Annabelle Rosse, Staff Reporter

Kamala Harris, a Democratic Senator from California, is set to become the first woman of color ever elected to the Vice Presidential post. This comes after news outlets such as NBC and the Associated Press projected the win on Nov. 6, 2020. 

After 230 years of having white male vice presidents, America is finally getting someone new.

Kamala Harris was born and raised in Oakland, California during the 1960s. She was born to Jamaican and Indian parents, making her one of the most diverse people ever elected to the White House. Before she served as a California senator, Harris served as the San Francisco district attorney and then as the state attorney general. During those latter years, California was the first statewide agency to implement a body camera program, in 2015. Her Justice Department also launched a voluntary program that focused on “policing approaches that emphasize respect while recognizing and addressing implicit biases,” according to a press release by Harris’s office. 

On Jan. 21, 2019, she announced her presidential bid. However, just less than 11 months later, Harris suspended her campaign due to lack of adequate funding. She later came out as a supporter of Biden, someone she previously criticized in her campaign. Due to her advocacy for racial justice legislation and appeal to a wide range of voters, Biden tapped her as his Vice President in August of 2020. The duo went on to win the 2020 election, which was called by various mainstream news outlets. This made Harris the first woman of color to be elected into the White House. She is set to be inaugurated on Jan. 20, 2021. 

Until then, a lot is expected of Harris, who has promised to reform the criminal justice system nationally and is assumed to be a strong advocate for gender equality. As a woman of color herself, she will be able to have personal insight into these issues. The next four years gives Kamala Harris the opportunity to prove to America that she can take the office and make the most out of it. But it is not just her plan for office that has a permanent effect on the future of America; it is the path she has paved for women all across the country. 

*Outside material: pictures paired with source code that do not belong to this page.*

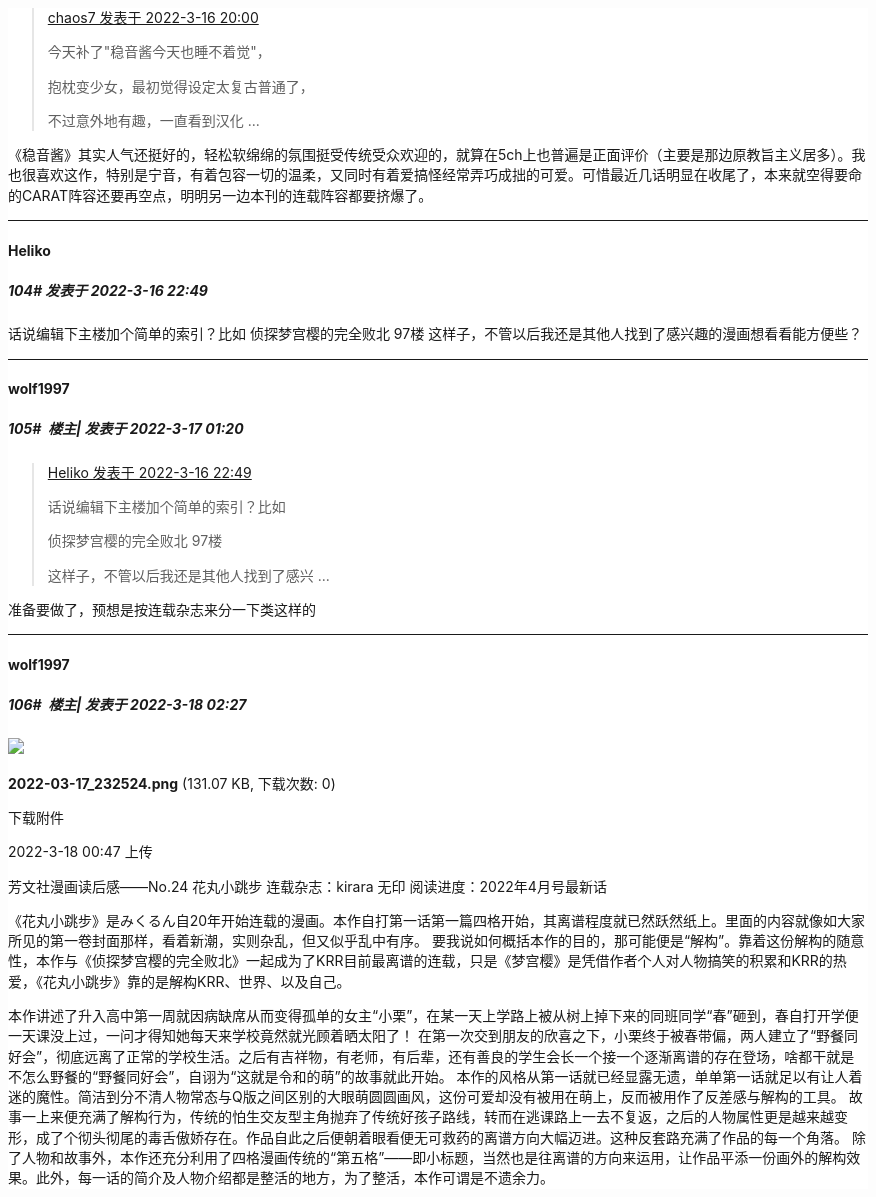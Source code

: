 <blockquote><a href="httphttps://bbs.saraba1st.com/2b/forum.php?mod=redirect&amp;goto=findpost&amp;pid=55069760&amp;ptid=2052383" target="_blank">chaos7 发表于 2022-3-16 20:00</a>

今天补了"稳音酱今天也睡不着觉"，

抱枕变少女，最初觉得设定太复古普通了，

不过意外地有趣，一直看到汉化 ...</blockquote>
《稳音酱》其实人气还挺好的，轻松软绵绵的氛围挺受传统受众欢迎的，就算在5ch上也普遍是正面评价（主要是那边原教旨主义居多）。我也很喜欢这作，特别是宁音，有着包容一切的温柔，又同时有着爱搞怪经常弄巧成拙的可爱。可惜最近几话明显在收尾了，本来就空得要命的CARAT阵容还要再空点，明明另一边本刊的连载阵容都要挤爆了。

*****

####  Heliko  
##### 104#       发表于 2022-3-16 22:49

话说编辑下主楼加个简单的索引？比如
侦探梦宫樱的完全败北 97楼
这样子，不管以后我还是其他人找到了感兴趣的漫画想看看能方便些？

*****

####  wolf1997  
##### 105#         楼主| 发表于 2022-3-17 01:20

<blockquote><a href="httphttps://bbs.saraba1st.com/2b/forum.php?mod=redirect&amp;goto=findpost&amp;pid=55072086&amp;ptid=2052383" target="_blank">Heliko 发表于 2022-3-16 22:49</a>

话说编辑下主楼加个简单的索引？比如

侦探梦宫樱的完全败北 97楼

这样子，不管以后我还是其他人找到了感兴 ...</blockquote>
准备要做了，预想是按连载杂志来分一下类这样的

*****

####  wolf1997  
##### 106#         楼主| 发表于 2022-3-18 02:27

<img src="https://img.saraba1st.com/forum/202203/18/004730gra5zxbss6qccscs.png" referrerpolicy="no-referrer">

<strong>2022-03-17_232524.png</strong> (131.07 KB, 下载次数: 0)

下载附件

2022-3-18 00:47 上传

芳文社漫画读后感——No.24 花丸小跳步
连载杂志：kirara 无印
阅读进度：2022年4月号最新话

《花丸小跳步》是みくるん自20年开始连载的漫画。本作自打第一话第一篇四格开始，其离谱程度就已然跃然纸上。里面的内容就像如大家所见的第一卷封面那样，看着新潮，实则杂乱，但又似乎乱中有序。
要我说如何概括本作的目的，那可能便是“解构”。靠着这份解构的随意性，本作与《侦探梦宫樱的完全败北》一起成为了KRR目前最离谱的连载，只是《梦宫樱》是凭借作者个人对人物搞笑的积累和KRR的热爱，《花丸小跳步》靠的是解构KRR、世界、以及自己。

本作讲述了升入高中第一周就因病缺席从而变得孤单的女主“小栗”，在某一天上学路上被从树上掉下来的同班同学“春”砸到，春自打开学便一天课没上过，一问才得知她每天来学校竟然就光顾着晒太阳了！
在第一次交到朋友的欣喜之下，小栗终于被春带偏，两人建立了“野餐同好会”，彻底远离了正常的学校生活。之后有吉祥物，有老师，有后辈，还有善良的学生会长一个接一个逐渐离谱的存在登场，啥都干就是不怎么野餐的“野餐同好会”，自诩为“这就是令和的萌”的故事就此开始。
本作的风格从第一话就已经显露无遗，单单第一话就足以有让人着迷的魔性。简洁到分不清人物常态与Q版之间区别的大眼萌圆圆画风，这份可爱却没有被用在萌上，反而被用作了反差感与解构的工具。
故事一上来便充满了解构行为，传统的怕生交友型主角抛弃了传统好孩子路线，转而在逃课路上一去不复返，之后的人物属性更是越来越变形，成了个彻头彻尾的毒舌傲娇存在。作品自此之后便朝着眼看便无可救药的离谱方向大幅迈进。这种反套路充满了作品的每一个角落。
除了人物和故事外，本作还充分利用了四格漫画传统的“第五格”——即小标题，当然也是往离谱的方向来运用，让作品平添一份画外的解构效果。此外，每一话的简介及人物介绍都是整活的地方，为了整活，本作可谓是不遗余力。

“She’s literally the blueprint to women’s political possibility and now she is stepping literally into the Oval Office and she’s going to put an intersectional lens on everything this administration does from a gender of race lens,” Glynda Carr, president and CEO of Higher Heights, an organization focused on electing Black women into political offices, said in an Associated Press article.

With her victory, Harris has become a nationwide inspiration to young girls. To many girls in America, they see the White House as a place dominated by men. However, as the vice-presidential elect stepped out to do her victory speech, she flipped that narrative on its head. 

“While I may be the first woman in this office, I won’t be the last,” Harris said as she addressed the nation for the first time after the election.

All over the country girls of color everywhere saw inspiration and proof that their dreams were achievable. Even grown women can find sincere meaning in her victory. They can see that after all the years of fighting, a woman is in one of the highest offices in the land. 

“It’s incredibly meaningful for me as an Indian girl interested in politics to see Kamala nominated for such a powerful position,” Gwen Setia (’21) said.